- What to do -
Repeat the listing below exactly from the line with "- Autocomplete em IDEs" through its last line. Skip every picture.

- Dataset -
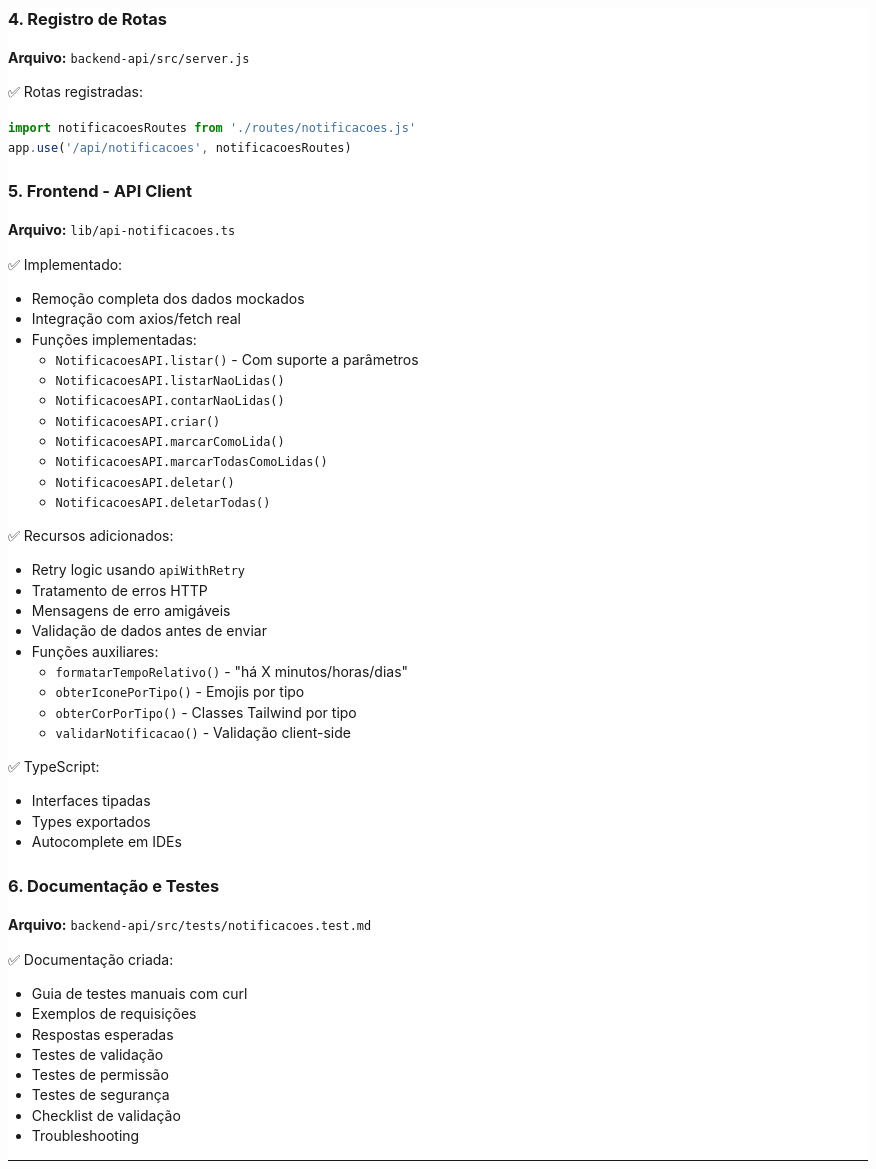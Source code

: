 ### 4. Registro de Rotas

**Arquivo:** `backend-api/src/server.js`

✅ Rotas registradas:
```javascript
import notificacoesRoutes from './routes/notificacoes.js'
app.use('/api/notificacoes', notificacoesRoutes)
```

### 5. Frontend - API Client

**Arquivo:** `lib/api-notificacoes.ts`

✅ Implementado:
- Remoção completa dos dados mockados
- Integração com axios/fetch real
- Funções implementadas:
  - `NotificacoesAPI.listar()` - Com suporte a parâmetros
  - `NotificacoesAPI.listarNaoLidas()`
  - `NotificacoesAPI.contarNaoLidas()`
  - `NotificacoesAPI.criar()`
  - `NotificacoesAPI.marcarComoLida()`
  - `NotificacoesAPI.marcarTodasComoLidas()`
  - `NotificacoesAPI.deletar()`
  - `NotificacoesAPI.deletarTodas()`

✅ Recursos adicionados:
- Retry logic usando `apiWithRetry`
- Tratamento de erros HTTP
- Mensagens de erro amigáveis
- Validação de dados antes de enviar
- Funções auxiliares:
  - `formatarTempoRelativo()` - "há X minutos/horas/dias"
  - `obterIconePorTipo()` - Emojis por tipo
  - `obterCorPorTipo()` - Classes Tailwind por tipo
  - `validarNotificacao()` - Validação client-side

✅ TypeScript:
- Interfaces tipadas
- Types exportados
- Autocomplete em IDEs

### 6. Documentação e Testes

**Arquivo:** `backend-api/src/tests/notificacoes.test.md`

✅ Documentação criada:
- Guia de testes manuais com curl
- Exemplos de requisições
- Respostas esperadas
- Testes de validação
- Testes de permissão
- Testes de segurança
- Checklist de validação
- Troubleshooting

---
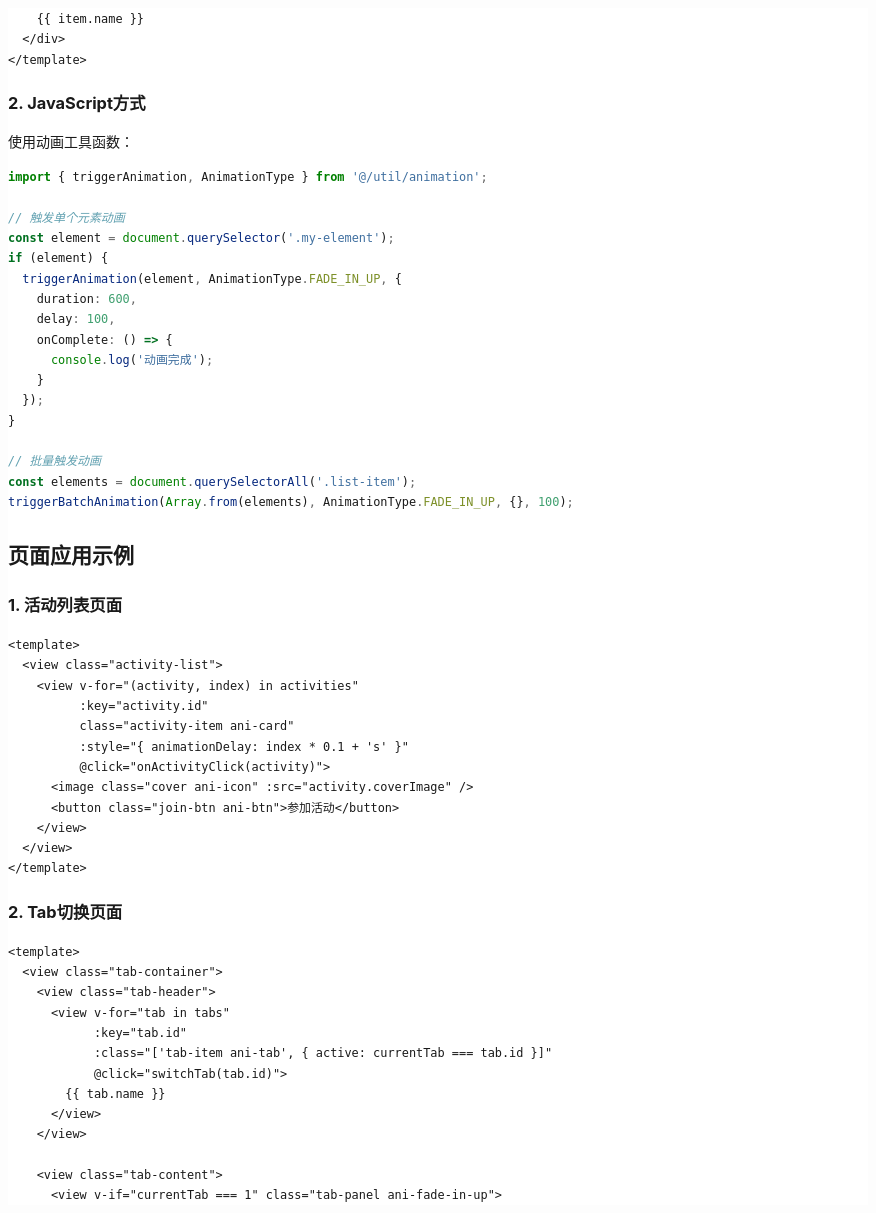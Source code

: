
 ```vue
    {{ item.name }}
  </div>
</template>
```

### 2. JavaScript方式

使用动画工具函数：

```typescript
import { triggerAnimation, AnimationType } from '@/util/animation';

// 触发单个元素动画
const element = document.querySelector('.my-element');
if (element) {
  triggerAnimation(element, AnimationType.FADE_IN_UP, {
    duration: 600,
    delay: 100,
    onComplete: () => {
      console.log('动画完成');
    }
  });
}

// 批量触发动画
const elements = document.querySelectorAll('.list-item');
triggerBatchAnimation(Array.from(elements), AnimationType.FADE_IN_UP, {}, 100);
```

## 页面应用示例

### 1. 活动列表页面

```vue
<template>
  <view class="activity-list">
    <view v-for="(activity, index) in activities" 
          :key="activity.id"
          class="activity-item ani-card"
          :style="{ animationDelay: index * 0.1 + 's' }"
          @click="onActivityClick(activity)">
      <image class="cover ani-icon" :src="activity.coverImage" />
      <button class="join-btn ani-btn">参加活动</button>
    </view>
  </view>
</template>
```

### 2. Tab切换页面

```vue
<template>
  <view class="tab-container">
    <view class="tab-header">
      <view v-for="tab in tabs" 
            :key="tab.id"
            :class="['tab-item ani-tab', { active: currentTab === tab.id }]"
            @click="switchTab(tab.id)">
        {{ tab.name }}
      </view>
    </view>
    
    <view class="tab-content">
      <view v-if="currentTab === 1" class="tab-panel ani-fade-in-up">
```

- Completed task -
- Autocomplete em IDEs

### 6. Documentação e Testes

**Arquivo:** `backend-api/src/tests/notificacoes.test.md`

✅ Documentação criada:
- Guia de testes manuais com curl
- Exemplos de requisições
- Respostas esperadas
- Testes de validação
- Testes de permissão
- Testes de segurança
- Checklist de validação
- Troubleshooting

---
Source code

:
 ```vue
    {{ item.name }}
  </div>
</template>
```

### 2. JavaScript方式

使用动画工具函数：

```typescript
import { triggerAnimation, AnimationType } from '@/util/animation';

// 触发单个元素动画
const element = document.querySelector('.my-element');
if (element) {
  triggerAnimation(element, AnimationType.FADE_IN_UP, {
    duration: 600,
    delay: 100,
    onComplete: () => {
      console.log('动画完成');
    }
  });
}

// 批量触发动画
const elements = document.querySelectorAll('.list-item');
triggerBatchAnimation(Array.from(elements), AnimationType.FADE_IN_UP, {}, 100);
```

## 页面应用示例

### 1. 活动列表页面

```vue
<template>
  <view class="activity-list">
    <view v-for="(activity, index) in activities" 
          :key="activity.id"
          class="activity-item ani-card"
          :style="{ animationDelay: index * 0.1 + 's' }"
          @click="onActivityClick(activity)">
      <image class="cover ani-icon" :src="activity.coverImage" />
      <button class="join-btn ani-btn">参加活动</button>
    </view>
  </view>
</template>
```

### 2. Tab切换页面

```vue
<template>
  <view class="tab-container">
    <view class="tab-header">
      <view v-for="tab in tabs" 
            :key="tab.id"
            :class="['tab-item ani-tab', { active: currentTab === tab.id }]"
            @click="switchTab(tab.id)">
        {{ tab.name }}
      </view>
    </view>
    
    <view class="tab-content">
      <view v-if="currentTab === 1" class="tab-panel ani-fade-in-up">
```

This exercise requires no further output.